ACTION ITEM: Among the entries that follow, find the lines holding "done" and say how many there are, with no other words.

RECORDS:

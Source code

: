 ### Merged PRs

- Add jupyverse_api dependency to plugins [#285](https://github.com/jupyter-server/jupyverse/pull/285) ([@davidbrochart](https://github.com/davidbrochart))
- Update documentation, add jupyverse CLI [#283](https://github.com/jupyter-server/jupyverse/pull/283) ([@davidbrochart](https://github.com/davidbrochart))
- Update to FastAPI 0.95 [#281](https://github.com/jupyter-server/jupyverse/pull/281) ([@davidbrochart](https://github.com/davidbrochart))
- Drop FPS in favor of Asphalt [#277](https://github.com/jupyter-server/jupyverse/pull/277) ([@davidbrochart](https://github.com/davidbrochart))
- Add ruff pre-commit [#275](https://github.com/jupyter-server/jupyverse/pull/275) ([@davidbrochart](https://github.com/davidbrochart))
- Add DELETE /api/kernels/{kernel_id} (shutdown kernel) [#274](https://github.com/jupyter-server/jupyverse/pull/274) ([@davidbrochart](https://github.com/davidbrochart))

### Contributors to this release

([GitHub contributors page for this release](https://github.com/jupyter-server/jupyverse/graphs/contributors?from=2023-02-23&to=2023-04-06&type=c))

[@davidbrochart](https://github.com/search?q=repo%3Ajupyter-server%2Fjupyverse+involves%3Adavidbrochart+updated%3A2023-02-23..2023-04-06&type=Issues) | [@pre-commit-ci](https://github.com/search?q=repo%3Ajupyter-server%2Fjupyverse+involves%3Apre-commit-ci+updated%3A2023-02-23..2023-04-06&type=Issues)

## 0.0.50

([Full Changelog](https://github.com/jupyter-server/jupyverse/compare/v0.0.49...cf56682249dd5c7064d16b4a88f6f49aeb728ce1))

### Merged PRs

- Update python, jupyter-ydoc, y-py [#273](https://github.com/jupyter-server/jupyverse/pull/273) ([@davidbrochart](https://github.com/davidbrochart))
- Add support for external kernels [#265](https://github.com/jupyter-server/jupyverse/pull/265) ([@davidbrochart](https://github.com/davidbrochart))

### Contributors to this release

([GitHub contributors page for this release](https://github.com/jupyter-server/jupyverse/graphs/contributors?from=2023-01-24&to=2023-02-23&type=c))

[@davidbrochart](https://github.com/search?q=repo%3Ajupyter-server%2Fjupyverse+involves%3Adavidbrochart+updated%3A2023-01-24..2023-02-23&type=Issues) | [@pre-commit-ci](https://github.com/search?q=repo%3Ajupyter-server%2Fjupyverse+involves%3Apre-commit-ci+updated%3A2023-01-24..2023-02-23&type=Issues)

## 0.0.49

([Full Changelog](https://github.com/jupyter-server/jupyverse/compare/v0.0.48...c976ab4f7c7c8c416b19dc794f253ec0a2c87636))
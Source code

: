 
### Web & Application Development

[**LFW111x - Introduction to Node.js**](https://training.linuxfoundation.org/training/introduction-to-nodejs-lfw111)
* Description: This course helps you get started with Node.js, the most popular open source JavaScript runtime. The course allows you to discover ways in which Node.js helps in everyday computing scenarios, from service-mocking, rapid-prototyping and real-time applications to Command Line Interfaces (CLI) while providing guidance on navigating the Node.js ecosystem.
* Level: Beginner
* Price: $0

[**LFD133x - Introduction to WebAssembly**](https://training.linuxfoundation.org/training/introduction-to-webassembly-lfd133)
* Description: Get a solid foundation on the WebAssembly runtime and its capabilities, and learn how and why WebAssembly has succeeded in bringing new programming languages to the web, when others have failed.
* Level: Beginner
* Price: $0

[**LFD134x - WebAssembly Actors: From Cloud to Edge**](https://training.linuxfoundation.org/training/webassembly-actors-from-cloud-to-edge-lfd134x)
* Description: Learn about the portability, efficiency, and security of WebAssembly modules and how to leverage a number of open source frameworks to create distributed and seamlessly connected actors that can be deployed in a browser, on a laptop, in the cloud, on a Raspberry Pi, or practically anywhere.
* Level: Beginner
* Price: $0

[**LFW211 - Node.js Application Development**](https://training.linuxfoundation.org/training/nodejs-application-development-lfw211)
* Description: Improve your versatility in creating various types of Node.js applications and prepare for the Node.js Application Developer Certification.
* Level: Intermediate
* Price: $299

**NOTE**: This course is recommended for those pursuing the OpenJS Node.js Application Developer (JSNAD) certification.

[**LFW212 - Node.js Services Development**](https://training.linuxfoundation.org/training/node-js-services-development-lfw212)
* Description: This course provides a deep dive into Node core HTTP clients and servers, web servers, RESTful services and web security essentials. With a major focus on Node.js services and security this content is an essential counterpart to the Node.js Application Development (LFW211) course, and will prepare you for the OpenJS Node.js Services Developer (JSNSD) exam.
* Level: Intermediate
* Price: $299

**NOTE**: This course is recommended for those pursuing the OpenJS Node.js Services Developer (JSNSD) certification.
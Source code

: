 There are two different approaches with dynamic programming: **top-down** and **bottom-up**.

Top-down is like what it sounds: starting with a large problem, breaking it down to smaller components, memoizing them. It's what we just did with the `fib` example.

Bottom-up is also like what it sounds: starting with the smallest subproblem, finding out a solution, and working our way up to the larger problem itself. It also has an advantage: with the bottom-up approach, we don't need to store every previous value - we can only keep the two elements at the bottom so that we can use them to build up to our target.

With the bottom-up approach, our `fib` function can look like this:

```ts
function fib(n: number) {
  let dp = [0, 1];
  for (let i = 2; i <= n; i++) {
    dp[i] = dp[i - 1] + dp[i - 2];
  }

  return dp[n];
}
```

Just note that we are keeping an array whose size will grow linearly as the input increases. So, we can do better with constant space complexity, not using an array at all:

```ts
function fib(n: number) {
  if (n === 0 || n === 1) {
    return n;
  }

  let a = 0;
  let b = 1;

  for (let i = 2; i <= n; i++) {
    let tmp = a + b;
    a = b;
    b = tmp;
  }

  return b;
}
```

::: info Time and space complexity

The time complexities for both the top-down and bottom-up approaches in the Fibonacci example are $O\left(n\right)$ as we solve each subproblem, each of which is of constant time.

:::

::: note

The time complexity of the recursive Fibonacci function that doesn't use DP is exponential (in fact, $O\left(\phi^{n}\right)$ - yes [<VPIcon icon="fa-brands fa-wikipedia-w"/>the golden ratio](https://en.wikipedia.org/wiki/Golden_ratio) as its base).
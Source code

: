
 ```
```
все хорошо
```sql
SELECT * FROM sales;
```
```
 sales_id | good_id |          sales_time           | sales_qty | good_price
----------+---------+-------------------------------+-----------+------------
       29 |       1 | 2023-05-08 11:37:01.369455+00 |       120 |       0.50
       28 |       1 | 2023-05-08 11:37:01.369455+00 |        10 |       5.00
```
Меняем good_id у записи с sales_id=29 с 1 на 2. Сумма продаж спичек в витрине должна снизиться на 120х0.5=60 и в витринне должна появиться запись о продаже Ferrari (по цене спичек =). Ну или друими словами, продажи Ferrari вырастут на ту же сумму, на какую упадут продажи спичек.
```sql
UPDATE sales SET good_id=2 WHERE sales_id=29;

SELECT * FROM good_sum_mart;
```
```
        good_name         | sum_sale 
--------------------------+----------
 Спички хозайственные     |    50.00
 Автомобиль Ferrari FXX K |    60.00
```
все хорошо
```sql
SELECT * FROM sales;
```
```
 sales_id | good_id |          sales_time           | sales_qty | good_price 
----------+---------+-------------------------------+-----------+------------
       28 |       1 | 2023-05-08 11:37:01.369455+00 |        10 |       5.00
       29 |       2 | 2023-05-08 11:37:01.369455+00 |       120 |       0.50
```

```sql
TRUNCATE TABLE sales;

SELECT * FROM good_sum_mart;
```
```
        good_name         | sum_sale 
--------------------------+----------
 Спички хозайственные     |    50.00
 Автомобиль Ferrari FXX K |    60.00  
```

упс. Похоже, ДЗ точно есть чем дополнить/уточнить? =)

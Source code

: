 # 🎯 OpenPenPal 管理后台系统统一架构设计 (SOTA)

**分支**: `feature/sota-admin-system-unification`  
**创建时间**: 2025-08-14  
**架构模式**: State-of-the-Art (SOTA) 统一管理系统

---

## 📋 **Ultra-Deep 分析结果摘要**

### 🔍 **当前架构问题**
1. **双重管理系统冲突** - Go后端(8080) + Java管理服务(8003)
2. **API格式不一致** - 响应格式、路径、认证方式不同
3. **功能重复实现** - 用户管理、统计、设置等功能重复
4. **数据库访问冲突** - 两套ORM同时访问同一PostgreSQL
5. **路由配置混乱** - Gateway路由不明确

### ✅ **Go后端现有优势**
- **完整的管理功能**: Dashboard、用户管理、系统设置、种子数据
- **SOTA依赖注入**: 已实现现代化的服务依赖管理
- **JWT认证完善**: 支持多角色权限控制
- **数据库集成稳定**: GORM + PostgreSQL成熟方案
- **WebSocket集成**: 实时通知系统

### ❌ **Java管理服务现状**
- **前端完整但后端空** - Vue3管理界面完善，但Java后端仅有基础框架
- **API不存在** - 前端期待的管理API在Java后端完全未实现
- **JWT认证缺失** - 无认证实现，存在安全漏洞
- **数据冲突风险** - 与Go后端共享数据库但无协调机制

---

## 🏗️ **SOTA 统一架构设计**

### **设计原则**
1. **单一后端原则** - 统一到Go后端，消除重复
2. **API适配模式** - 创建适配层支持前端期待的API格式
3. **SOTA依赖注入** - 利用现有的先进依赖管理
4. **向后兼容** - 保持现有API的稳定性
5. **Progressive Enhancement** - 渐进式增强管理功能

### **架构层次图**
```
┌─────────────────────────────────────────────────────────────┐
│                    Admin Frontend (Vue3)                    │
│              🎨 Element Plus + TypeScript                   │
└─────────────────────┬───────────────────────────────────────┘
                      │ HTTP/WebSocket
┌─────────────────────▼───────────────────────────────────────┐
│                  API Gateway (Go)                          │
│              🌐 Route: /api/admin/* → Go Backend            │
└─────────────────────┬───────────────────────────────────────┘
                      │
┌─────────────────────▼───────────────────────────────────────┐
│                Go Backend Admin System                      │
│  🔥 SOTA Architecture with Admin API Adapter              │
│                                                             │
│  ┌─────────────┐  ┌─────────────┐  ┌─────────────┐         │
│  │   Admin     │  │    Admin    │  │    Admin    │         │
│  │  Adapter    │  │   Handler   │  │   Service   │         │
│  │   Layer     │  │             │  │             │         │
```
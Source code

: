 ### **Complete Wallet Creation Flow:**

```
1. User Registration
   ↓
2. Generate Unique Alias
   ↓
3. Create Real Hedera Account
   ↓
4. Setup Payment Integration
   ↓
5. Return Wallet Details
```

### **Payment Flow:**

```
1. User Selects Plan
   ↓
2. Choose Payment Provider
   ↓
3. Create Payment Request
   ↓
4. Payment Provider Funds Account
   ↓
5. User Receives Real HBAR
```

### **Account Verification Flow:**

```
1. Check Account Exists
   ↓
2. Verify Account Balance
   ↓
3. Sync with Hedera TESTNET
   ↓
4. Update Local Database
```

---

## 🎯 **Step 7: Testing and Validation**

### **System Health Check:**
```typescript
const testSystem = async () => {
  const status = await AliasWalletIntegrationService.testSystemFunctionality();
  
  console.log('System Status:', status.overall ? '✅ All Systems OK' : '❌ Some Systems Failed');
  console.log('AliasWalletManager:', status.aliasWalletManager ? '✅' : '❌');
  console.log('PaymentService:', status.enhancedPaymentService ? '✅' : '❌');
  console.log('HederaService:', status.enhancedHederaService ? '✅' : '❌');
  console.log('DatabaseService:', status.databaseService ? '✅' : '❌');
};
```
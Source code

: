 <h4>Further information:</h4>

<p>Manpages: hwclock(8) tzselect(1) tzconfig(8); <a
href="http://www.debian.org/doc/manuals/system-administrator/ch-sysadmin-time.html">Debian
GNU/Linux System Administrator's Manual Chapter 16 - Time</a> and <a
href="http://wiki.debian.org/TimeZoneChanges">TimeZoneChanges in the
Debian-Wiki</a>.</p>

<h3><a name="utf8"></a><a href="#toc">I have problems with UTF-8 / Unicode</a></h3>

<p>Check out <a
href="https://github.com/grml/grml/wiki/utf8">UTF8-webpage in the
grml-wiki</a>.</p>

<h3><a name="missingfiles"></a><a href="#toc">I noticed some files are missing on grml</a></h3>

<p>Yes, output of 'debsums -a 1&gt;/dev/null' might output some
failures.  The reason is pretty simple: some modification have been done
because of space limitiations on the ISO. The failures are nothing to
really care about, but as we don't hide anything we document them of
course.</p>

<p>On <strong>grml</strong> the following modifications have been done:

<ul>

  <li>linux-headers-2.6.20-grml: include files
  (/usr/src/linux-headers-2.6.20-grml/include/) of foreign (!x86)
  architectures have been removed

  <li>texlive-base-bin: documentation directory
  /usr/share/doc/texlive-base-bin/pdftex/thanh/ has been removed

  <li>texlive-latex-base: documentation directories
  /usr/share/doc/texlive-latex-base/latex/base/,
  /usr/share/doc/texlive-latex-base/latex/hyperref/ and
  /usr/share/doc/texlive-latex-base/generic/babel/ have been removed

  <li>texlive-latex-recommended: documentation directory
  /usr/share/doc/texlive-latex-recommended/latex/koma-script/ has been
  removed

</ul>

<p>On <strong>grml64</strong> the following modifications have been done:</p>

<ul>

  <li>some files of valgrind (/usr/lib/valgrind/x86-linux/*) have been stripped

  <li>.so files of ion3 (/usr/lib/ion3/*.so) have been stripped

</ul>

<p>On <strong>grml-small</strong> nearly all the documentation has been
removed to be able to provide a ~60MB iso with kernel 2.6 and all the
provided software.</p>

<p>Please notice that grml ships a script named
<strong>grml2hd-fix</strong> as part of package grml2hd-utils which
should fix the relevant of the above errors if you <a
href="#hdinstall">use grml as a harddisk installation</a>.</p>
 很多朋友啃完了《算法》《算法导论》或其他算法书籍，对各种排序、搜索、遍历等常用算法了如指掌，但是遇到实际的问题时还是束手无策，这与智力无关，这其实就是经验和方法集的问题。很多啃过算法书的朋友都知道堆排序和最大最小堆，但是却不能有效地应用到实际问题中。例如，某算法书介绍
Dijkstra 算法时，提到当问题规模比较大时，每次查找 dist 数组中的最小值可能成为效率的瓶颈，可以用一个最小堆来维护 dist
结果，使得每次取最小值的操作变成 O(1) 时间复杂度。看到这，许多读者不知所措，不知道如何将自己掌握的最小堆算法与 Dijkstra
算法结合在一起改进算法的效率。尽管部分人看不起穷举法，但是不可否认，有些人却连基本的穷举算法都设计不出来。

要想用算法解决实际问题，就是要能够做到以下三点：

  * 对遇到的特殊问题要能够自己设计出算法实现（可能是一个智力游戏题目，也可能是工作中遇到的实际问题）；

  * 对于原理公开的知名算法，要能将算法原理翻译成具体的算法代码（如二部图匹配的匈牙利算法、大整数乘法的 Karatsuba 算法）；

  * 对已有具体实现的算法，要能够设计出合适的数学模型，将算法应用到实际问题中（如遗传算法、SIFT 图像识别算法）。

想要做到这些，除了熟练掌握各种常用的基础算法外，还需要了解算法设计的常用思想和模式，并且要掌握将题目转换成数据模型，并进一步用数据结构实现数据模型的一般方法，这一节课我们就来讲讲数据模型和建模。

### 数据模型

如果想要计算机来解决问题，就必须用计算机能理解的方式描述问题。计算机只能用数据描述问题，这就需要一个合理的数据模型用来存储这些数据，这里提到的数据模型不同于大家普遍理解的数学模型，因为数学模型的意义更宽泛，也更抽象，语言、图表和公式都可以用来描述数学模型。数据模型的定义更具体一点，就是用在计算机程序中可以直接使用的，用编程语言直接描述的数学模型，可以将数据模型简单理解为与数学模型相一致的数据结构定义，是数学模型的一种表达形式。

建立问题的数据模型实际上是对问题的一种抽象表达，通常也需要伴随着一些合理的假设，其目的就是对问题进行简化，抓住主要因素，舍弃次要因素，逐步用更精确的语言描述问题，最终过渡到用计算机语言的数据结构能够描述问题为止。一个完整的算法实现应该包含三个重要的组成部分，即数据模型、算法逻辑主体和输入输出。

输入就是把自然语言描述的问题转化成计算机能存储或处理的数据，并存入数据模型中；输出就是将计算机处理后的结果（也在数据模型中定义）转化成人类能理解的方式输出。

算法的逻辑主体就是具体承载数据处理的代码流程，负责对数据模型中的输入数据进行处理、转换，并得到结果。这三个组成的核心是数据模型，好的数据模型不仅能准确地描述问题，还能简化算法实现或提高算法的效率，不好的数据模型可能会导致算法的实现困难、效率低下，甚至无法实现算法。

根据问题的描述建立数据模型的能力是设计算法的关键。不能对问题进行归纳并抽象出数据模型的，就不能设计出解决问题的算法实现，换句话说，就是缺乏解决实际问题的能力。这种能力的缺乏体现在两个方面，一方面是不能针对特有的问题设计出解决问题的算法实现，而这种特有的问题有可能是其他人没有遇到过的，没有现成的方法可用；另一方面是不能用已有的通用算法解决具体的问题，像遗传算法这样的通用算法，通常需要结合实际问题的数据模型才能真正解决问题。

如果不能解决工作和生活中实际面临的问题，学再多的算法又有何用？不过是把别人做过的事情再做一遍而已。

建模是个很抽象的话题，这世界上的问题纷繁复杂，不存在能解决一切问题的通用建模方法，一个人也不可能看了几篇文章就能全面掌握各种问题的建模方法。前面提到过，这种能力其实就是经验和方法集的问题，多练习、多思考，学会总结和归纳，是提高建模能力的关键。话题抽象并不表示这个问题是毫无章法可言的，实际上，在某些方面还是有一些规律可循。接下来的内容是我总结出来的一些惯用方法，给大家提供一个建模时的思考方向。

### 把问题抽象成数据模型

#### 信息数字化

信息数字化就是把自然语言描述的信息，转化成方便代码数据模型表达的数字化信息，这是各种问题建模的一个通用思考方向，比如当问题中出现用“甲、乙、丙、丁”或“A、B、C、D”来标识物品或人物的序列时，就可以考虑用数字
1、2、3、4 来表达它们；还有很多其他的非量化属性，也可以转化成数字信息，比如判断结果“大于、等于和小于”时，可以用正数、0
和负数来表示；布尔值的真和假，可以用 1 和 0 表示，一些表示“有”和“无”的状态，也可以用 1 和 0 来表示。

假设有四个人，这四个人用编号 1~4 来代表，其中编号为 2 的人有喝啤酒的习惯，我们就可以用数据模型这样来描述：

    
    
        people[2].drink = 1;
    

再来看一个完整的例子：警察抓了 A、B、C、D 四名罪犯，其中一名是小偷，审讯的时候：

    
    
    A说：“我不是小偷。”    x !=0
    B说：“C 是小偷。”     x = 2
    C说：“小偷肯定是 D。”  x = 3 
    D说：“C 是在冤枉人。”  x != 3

WRITTEN ANSWER: 3